Monday, 20 July 2015

From The Skinny, Fringe 2006 and The Sufi Festival at Tramway

Beneath his poor ear for language, Sondheim has a strong sense of tragedy, working tensions towards an emotional resolution.

At nearly two hours, 'Passion' demands more attention and patience than most Fringe shows: Sondheim's music is not blessed with memorable melodies, and the libretto is frequently prosaic. Nevertheless, Primavera's production received a deserved standing ovation.

Although set against the background of a provincial Italian military barracks, Sondheim's meditation on the nature of love concentrates on the tangled relationships of Gorgio, a romantic officer, his glamorous mistress Clara and the sickly invalid Fosca. Giorgio, performed with bovine charm by Jonathan Chambers, is repulsed by Fosca's displays of desire, only to find that she teaches him the meaning of love. 

Tormented by illness, Amy Payne's superb Fosca seems perverse, but gradually reveals her spiritual beauty.
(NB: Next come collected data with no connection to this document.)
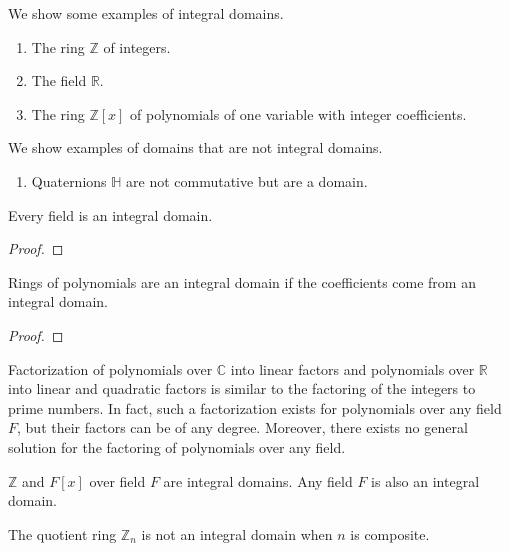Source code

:   \begin{example}
    We show some examples of integral domains. 
    \begin{enumerate}
      \item The ring $\mathbb{Z}$ of integers. 
      \item The field $\mathbb{R}$. 
      \item The ring $\mathbb{Z}[x]$ of polynomials of one variable with integer coefficients. 
    \end{enumerate}
    We show examples of domains that are not integral domains. 
    \begin{enumerate}
      \item Quaternions $\mathbb{H}$ are not commutative but are a domain. 
    \end{enumerate}
  \end{example} 

  \begin{theorem}
    Every field is an integral domain. 
  \end{theorem}
  \begin{proof}
    
  \end{proof}

  \begin{theorem}
    Rings of polynomials are an integral domain if the coefficients come from an integral domain. 
  \end{theorem}
  \begin{proof}
    
  \end{proof} 

  Factorization of polynomials over $\mathbb{C}$ into linear factors and polynomials over $\mathbb{R}$ into linear and quadratic factors is similar to the factoring of the integers to prime numbers. In fact, such a factorization exists for polynomials over any field $F$, but their factors can be of any degree. Moreover, there exists no general solution for the factoring of polynomials over any field. 

  \begin{example}
    $\mathbb{Z}$ and $F[x]$ over field $F$ are integral domains. Any field $F$ is also an integral domain. 
  \end{example}

  \begin{example}
    The quotient ring $\mathbb{Z}_n$ is not an integral domain when $n$ is composite. 
  \end{example}

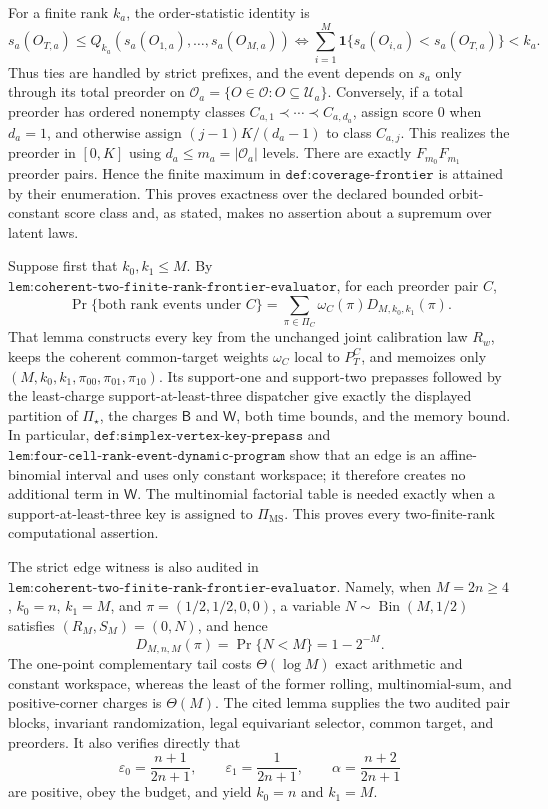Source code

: For a finite rank \(k_a\), the order-statistic identity is
\[
s_a(O_{T,a})\le Q_{k_a}(s_a(O_{1,a}),\ldots,s_a(O_{M,a}))
\iff
\sum_{i=1}^M\mathbf 1\{s_a(O_{i,a})<s_a(O_{T,a})\}<k_a.
\tag{1}
\]
Thus ties are handled by strict prefixes, and the event depends on \(s_a\) only through its total preorder on \(\mathcal O_a=\{O\in\mathcal O:O\subseteq\mathcal U_a\}\). Conversely, if a total preorder has ordered nonempty classes \(C_{a,1}\prec\cdots\prec C_{a,d_a}\), assign score \(0\) when \(d_a=1\), and otherwise assign \((j-1)K/(d_a-1)\) to class \(C_{a,j}\). This realizes the preorder in \([0,K]\) using \(d_a\le m_a=|\mathcal O_a|\) levels. There are exactly \(F_{m_0}F_{m_1}\) preorder pairs. Hence the finite maximum in \(\texttt{def:coverage-frontier}\) is attained by their enumeration. This proves exactness over the declared bounded orbit-constant score class and, as stated, makes no assertion about a supremum over latent laws.

Suppose first that \(k_0,k_1\le M\). By \(\texttt{lem:coherent-two-finite-rank-frontier-evaluator}\), for each preorder pair \(C\),
\[
\Pr\{\text{both rank events under }C\}=\sum_{\pi\in\Pi_C}\omega_C(\pi)D_{M,k_0,k_1}(\pi).
\tag{2}
\]
That lemma constructs every key from the unchanged joint calibration law \(R_w\), keeps the coherent common-target weights \(\omega_C\) local to \(P_T^C\), and memoizes only \((M,k_0,k_1,\pi_{00},\pi_{01},\pi_{10})\). Its support-one and support-two prepasses followed by the least-charge support-at-least-three dispatcher give exactly the displayed partition of \(\Pi_\star\), the charges \(\mathsf B\) and \(\mathsf W\), both time bounds, and the memory bound. In particular, \(\texttt{def:simplex-vertex-key-prepass}\) and \(\texttt{lem:four-cell-rank-event-dynamic-program}\) show that an edge is an affine-binomial interval and uses only constant workspace; it therefore creates no additional term in \(\mathsf W\). The multinomial factorial table is needed exactly when a support-at-least-three key is assigned to \(\Pi_{\mathrm{MS}}\). This proves every two-finite-rank computational assertion.

The strict edge witness is also audited in \(\texttt{lem:coherent-two-finite-rank-frontier-evaluator}\). Namely, when \(M=2n\ge4\), \(k_0=n\), \(k_1=M\), and \(\pi=(1/2,1/2,0,0)\), a variable \(N\sim\operatorname{Bin}(M,1/2)\) satisfies \((R_M,S_M)=(0,N)\), and hence
\[
D_{M,n,M}(\pi)=\Pr\{N<M\}=1-2^{-M}.
\tag{3}
\]
The one-point complementary tail costs \(\Theta(\log M)\) exact arithmetic and constant workspace, whereas the least of the former rolling, multinomial-sum, and positive-corner charges is \(\Theta(M)\). The cited lemma supplies the two audited pair blocks, invariant randomization, legal equivariant selector, common target, and preorders. It also verifies directly that
\[
\varepsilon_0=\frac{n+1}{2n+1},\qquad \varepsilon_1=\frac1{2n+1},\qquad \alpha=\frac{n+2}{2n+1}
\tag{4}
\]
are positive, obey the budget, and yield \(k_0=n\) and \(k_1=M\).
The third lead, Chantelle Stannings, is beautiful, seductive and hollow: this triad of stunning performances overcomes the score's weaknesses. The remainder of the cast, although solid, are overshadowed.

Beneath his poor ear for language, Sondheim has a strong sense of tragedy, working tensions towards an emotional resolution. Primavera do not innovate in terms of staging, but the quality of the singing captivates: this is exquisite and profoundly moving entertainment. [Gareth K Vile]

The Sufi Festival was billed as a celebration of arts and harmony; attended by over two thousand people, it brought musicians, academics, poets, actors and craftsmen from around the world to Glasgow's Tramway to celebrate the mystical sects of Islam. There was even a Sufi-themed fashion show.
Sufism's most famous expression is music, and the Qawwali singing of Sher Miandid Khan elevated a capacity crowd in the largest auditorium, while Bangladesh's Joler Gaan made great use of the Hidden Gardens for more intimate performances. The largest space in Tramway was turned into a bazaar and the stalls spilled out into Albert Drive, filling the street with the aroma of Eastern food.

Lectures and films explored the historical and contemporary relevance of the Sufi way, examining the strategies that Sufis have used to overcome religious conflict in India and Pakistan. The message of peace, love and harmony was made clear in the careful skill of the traditional craftsmen from Mulan, the passionate singing and the performance of 'Bulla', a dramatisation of the life of a Sufi saint.

Shazia Mirza provided stand-up comedy direct from the Edinburgh Festival, and the members of the Association of Poetry and Music Glasgow - who organised this event - were delighted by the numbers attending and the happy atmosphere. As an introduction to Sufism, it lacked a clear, detailed exposition, but, as a social event and a vivid demonstration of an ancient yet dynamic tradition, it was overwhelming.